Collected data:
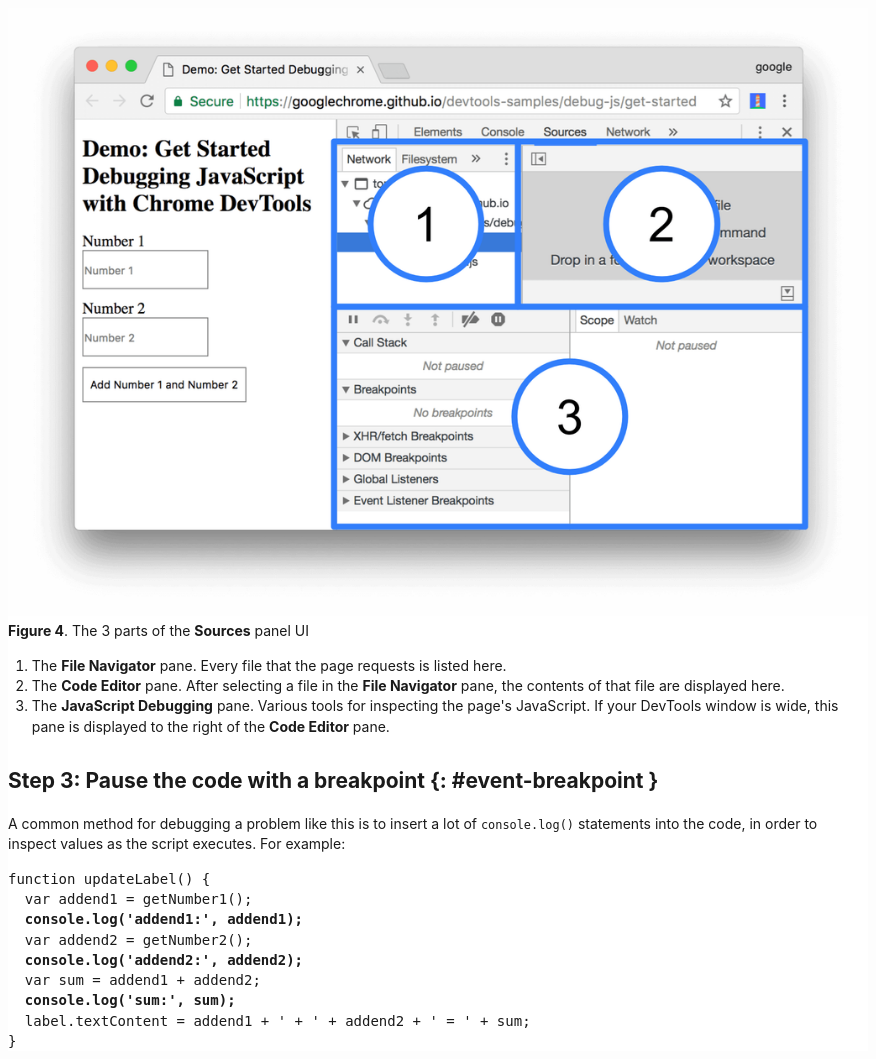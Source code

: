   <img src="imgs/sources-annotated.png" alt="The 3 parts of the Sources panel UI."/>
  <figcaption>
    <b>Figure 4</b>. The 3 parts of the <b>Sources</b> panel UI
  </figcaption>
</figure>

1. The **File Navigator** pane. Every file that the page requests is listed here.
2. The **Code Editor** pane. After selecting a file in the **File Navigator** pane, the contents
   of that file are displayed here.
3. The **JavaScript Debugging** pane. Various tools for inspecting the page's JavaScript. If
   your DevTools window is wide, this pane is displayed to the right of the **Code Editor** pane.

## Step 3: Pause the code with a breakpoint {: #event-breakpoint }

A common method for debugging a problem like this is to insert a lot of `console.log()`
statements into the code, in order to inspect values as the script executes. For example:

<pre class="prettyprint">function updateLabel() {
  var addend1 = getNumber1();
  <strong>console.log('addend1:', addend1);</strong>
  var addend2 = getNumber2();
  <strong>console.log('addend2:', addend2);</strong>
  var sum = addend1 + addend2;
  <strong>console.log('sum:', sum);</strong>
  label.textContent = addend1 + ' + ' + addend2 + ' = ' + sum;
}</pre>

Your instructions
The lines above starting at the one that contains "<figcaption>" and ending at the one that contains "of that file are displayed here." must be transcribed exactly, and no other lines may appear.

Final answer
  <figcaption>
    <b>Figure 4</b>. The 3 parts of the <b>Sources</b> panel UI
  </figcaption>
</figure>

1. The **File Navigator** pane. Every file that the page requests is listed here.
2. The **Code Editor** pane. After selecting a file in the **File Navigator** pane, the contents
   of that file are displayed here.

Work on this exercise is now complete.